We all know privacy is a fundamental human right, but what exactly is it? Article 8 of the Human Rights Act tells us that everyone has the right to respect for private and family life, and judges must decide with a certain amount of subjectivity whether an individual has a “reasonable expectation” of privacy. “Privacy” as a term has been defined by scholars and legal practitioners as intimacy, autonomy, dignity, solitude, control over personal information, reputation and protection from intrusion to name a few. It is all of these things, and yet none of them capture what we mean by privacy in its entirety – it is a state of semantic limbo.
This isn’t just about language though. Important legal decisions curbing press freedom and with implications for privacy protection are made around this concept, but a universal definition of privacy has never been agreed on – and probably never will be. And yet the difficulty in defining what privacy is, and why it is important, lies at the heart of an effective privacy law. The recent Twitter revelations over anonymised injunctions show that the law needs to be flexible in order to cope with newly emerging problems. As Ryan Giggs found out to his detriment, trying to regulate the online community with outdated legislation just does not work.
It all points towards the need for a pluralistic view of privacy. Academic Daniel Solove has spent the last ten years working on a pragmatic approach to the legal and philosophical problems around conceptualising privacy, by investigating its historical development and technological and social change. He focuses on the problems around clinging to a conception of privacy that is not suited to the Internet:
Life often involves exchanging information with third parties, clinging to the notion of privacy as total secrecy would mean the practical extinction of privacy in today’s world. (Daniel Solove, Understanding Privacy)
Solove suggests a bottom-up approach which focuses on the context of each legal case, and encourages judges to accept multiple conceptions of privacy, lest clinging to outdated definitions leads them astray in finding solution. If anything, privacy is best used as a shorthand umbrella term for a range of different issues – an abstract reference fails to be useful in solving legal and policy problems.

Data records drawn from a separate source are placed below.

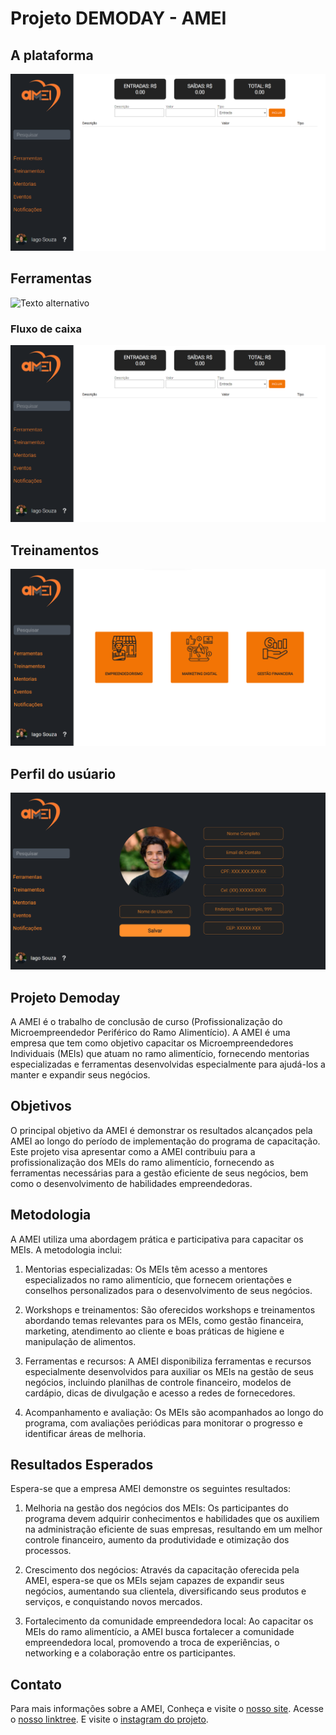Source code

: # Projeto DEMODAY - AMEI
## A plataforma
![Texto alternativo](fluxodecaixa.png)

## Ferramentas 
![Texto alternativo](ferramnetas.png)

### Fluxo de caixa
![Texto alternativo](fluxodecaixa.png)

## Treinamentos
![Texto alternativo](pagetreinamentos.png)

## Perfil do usúario
![Texto alternativo](perfildousuario.png)

## Projeto Demoday

A AMEI é o trabalho de conclusão de curso (Profissionalização do Microempreendedor Periférico do Ramo Alimentício). A AMEI é uma empresa que tem como objetivo capacitar os Microempreendedores Individuais (MEIs) que atuam no ramo alimentício, fornecendo mentorias especializadas e ferramentas desenvolvidas especialmente para ajudá-los a manter e expandir seus negócios.

## Objetivos

O principal objetivo da AMEI é demonstrar os resultados alcançados pela AMEI ao longo do período de implementação do programa de capacitação. Este projeto visa apresentar como a AMEI contribuiu para a profissionalização dos MEIs do ramo alimentício, fornecendo as ferramentas necessárias para a gestão eficiente de seus negócios, bem como o desenvolvimento de habilidades empreendedoras.

## Metodologia

A AMEI utiliza uma abordagem prática e participativa para capacitar os MEIs. A metodologia inclui:

1. Mentorias especializadas: Os MEIs têm acesso a mentores especializados no ramo alimentício, que fornecem orientações e conselhos personalizados para o desenvolvimento de seus negócios.

2. Workshops e treinamentos: São oferecidos workshops e treinamentos abordando temas relevantes para os MEIs, como gestão financeira, marketing, atendimento ao cliente e boas práticas de higiene e manipulação de alimentos.

3. Ferramentas e recursos: A AMEI disponibiliza ferramentas e recursos especialmente desenvolvidos para auxiliar os MEIs na gestão de seus negócios, incluindo planilhas de controle financeiro, modelos de cardápio, dicas de divulgação e acesso a redes de fornecedores.

4. Acompanhamento e avaliação: Os MEIs são acompanhados ao longo do programa, com avaliações periódicas para monitorar o progresso e identificar áreas de melhoria.

## Resultados Esperados

Espera-se que a empresa AMEI demonstre os seguintes resultados:

1. Melhoria na gestão dos negócios dos MEIs: Os participantes do programa devem adquirir conhecimentos e habilidades que os auxiliem na administração eficiente de suas empresas, resultando em um melhor controle financeiro, aumento da produtividade e otimização dos processos.

2. Crescimento dos negócios: Através da capacitação oferecida pela AMEI, espera-se que os MEIs sejam capazes de expandir seus negócios, aumentando sua clientela, diversificando seus produtos e serviços, e conquistando novos mercados.

3. Fortalecimento da comunidade empreendedora local: Ao capacitar os MEIs do ramo alimentício, a AMEI busca fortalecer a comunidade empreendedora local, promovendo a troca de experiências, o networking e a colaboração entre os participantes.

## Contato

Para mais informações sobre a AMEI,
Conheça e visite o [nosso site](https://amei-demoday.github.io/Plataforma/).
Acesse o [nosso linktree](https://linktr.ee/amei.ltda).
E visite o [instagram do projeto](https://www.instagram.com/ameioprojeto/).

The privacy debate has become a cultural phenomenon in the UK, and is now played out in the press rather than being restricted to courtrooms and academic journals. We know that our privacy is valuable to us; Hugh Grant even described it as a “commodity” on Newsnight. But until privacy, and privacy harms, can be articulated effectively, judges, politicians and journalists will struggle to put privacy interests in their rightful place. To satisfy those on all sides of the privacy debate, accepting a pluralistic definition of privacy is the right way forward.